Answer with a bare number: the count of lines in the records below that have the word "aggressively".

BEGIN DATA UNDER STUDY

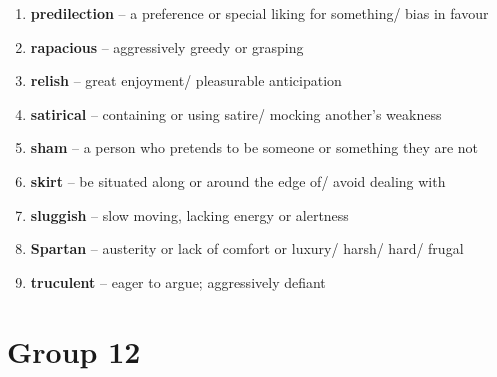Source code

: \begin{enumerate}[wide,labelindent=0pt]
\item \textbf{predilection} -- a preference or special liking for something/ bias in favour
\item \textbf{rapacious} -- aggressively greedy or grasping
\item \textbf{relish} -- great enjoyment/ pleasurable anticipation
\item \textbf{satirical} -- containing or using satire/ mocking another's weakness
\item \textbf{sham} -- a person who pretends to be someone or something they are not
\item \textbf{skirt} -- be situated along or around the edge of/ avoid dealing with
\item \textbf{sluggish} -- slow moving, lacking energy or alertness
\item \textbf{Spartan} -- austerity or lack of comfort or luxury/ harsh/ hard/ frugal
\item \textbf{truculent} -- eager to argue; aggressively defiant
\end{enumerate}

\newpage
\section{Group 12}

END DATA UNDER STUDY
BEGIN DATA UNDER STUDY

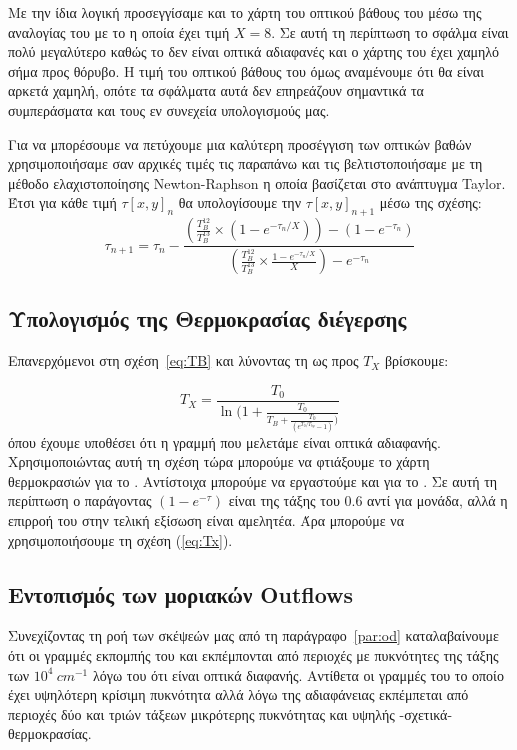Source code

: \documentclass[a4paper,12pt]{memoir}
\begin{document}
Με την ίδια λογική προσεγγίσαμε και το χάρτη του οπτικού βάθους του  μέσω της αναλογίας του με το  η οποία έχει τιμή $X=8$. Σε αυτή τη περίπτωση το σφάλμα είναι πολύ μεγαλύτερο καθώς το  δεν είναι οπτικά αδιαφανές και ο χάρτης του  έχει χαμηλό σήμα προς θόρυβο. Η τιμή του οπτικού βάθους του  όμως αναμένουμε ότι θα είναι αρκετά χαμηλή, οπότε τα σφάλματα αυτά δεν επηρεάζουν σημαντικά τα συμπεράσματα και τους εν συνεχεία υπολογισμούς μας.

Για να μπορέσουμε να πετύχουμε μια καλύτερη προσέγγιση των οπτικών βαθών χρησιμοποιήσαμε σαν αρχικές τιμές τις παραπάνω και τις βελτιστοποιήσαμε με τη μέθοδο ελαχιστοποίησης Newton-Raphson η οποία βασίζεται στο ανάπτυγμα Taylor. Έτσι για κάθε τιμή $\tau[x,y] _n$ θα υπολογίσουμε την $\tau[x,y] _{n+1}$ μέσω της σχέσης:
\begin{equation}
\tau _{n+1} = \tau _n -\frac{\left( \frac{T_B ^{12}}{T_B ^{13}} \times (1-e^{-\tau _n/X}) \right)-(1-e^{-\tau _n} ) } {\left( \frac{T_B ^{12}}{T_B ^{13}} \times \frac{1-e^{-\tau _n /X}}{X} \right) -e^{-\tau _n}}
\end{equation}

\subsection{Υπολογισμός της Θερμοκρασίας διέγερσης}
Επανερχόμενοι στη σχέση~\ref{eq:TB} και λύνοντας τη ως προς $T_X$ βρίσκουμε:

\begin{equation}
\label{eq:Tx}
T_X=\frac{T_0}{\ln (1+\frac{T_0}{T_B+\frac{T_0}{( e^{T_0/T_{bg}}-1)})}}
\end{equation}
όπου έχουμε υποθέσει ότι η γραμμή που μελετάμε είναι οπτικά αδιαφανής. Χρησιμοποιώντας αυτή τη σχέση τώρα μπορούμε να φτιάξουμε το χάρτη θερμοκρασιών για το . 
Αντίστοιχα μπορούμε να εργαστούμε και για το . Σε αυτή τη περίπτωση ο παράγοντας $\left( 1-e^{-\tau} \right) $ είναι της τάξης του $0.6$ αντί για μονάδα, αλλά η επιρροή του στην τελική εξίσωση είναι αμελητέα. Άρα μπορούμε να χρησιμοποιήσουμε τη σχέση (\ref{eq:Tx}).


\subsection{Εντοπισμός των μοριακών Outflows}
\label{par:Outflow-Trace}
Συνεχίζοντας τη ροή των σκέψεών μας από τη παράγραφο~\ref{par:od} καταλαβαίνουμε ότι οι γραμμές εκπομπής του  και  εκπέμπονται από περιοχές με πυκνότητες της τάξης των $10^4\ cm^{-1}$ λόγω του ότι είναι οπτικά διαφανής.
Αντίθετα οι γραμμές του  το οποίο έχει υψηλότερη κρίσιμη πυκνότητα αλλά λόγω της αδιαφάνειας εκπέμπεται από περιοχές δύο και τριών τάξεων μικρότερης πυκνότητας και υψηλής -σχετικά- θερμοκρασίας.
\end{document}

END DATA UNDER STUDY
BEGIN DATA UNDER STUDY

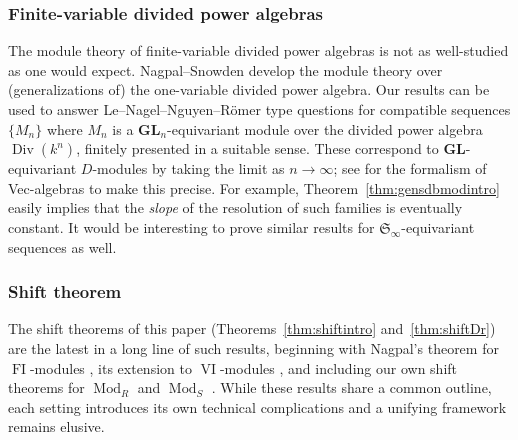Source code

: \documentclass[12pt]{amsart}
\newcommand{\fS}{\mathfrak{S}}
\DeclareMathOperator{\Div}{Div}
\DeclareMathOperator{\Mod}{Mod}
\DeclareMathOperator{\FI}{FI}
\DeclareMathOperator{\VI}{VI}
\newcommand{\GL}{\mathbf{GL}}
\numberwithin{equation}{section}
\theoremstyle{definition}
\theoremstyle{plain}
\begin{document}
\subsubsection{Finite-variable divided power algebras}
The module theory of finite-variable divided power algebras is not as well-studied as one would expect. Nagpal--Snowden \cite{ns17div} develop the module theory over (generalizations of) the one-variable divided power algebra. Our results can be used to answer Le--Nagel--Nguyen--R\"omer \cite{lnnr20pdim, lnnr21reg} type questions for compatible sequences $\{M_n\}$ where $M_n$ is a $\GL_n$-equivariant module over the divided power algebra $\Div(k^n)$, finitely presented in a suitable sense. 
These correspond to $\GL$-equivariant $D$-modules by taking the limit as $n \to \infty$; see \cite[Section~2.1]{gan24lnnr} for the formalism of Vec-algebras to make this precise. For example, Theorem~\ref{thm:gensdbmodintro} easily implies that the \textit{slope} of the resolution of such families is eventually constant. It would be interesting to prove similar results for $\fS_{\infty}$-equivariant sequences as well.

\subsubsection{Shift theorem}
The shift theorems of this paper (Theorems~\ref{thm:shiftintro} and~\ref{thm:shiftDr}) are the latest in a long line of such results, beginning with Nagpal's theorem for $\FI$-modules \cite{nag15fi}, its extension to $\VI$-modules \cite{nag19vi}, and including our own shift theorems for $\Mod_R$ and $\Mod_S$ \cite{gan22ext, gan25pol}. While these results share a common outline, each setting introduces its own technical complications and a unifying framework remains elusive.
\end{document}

END DATA UNDER STUDY

== COMPLETED TASK ==
2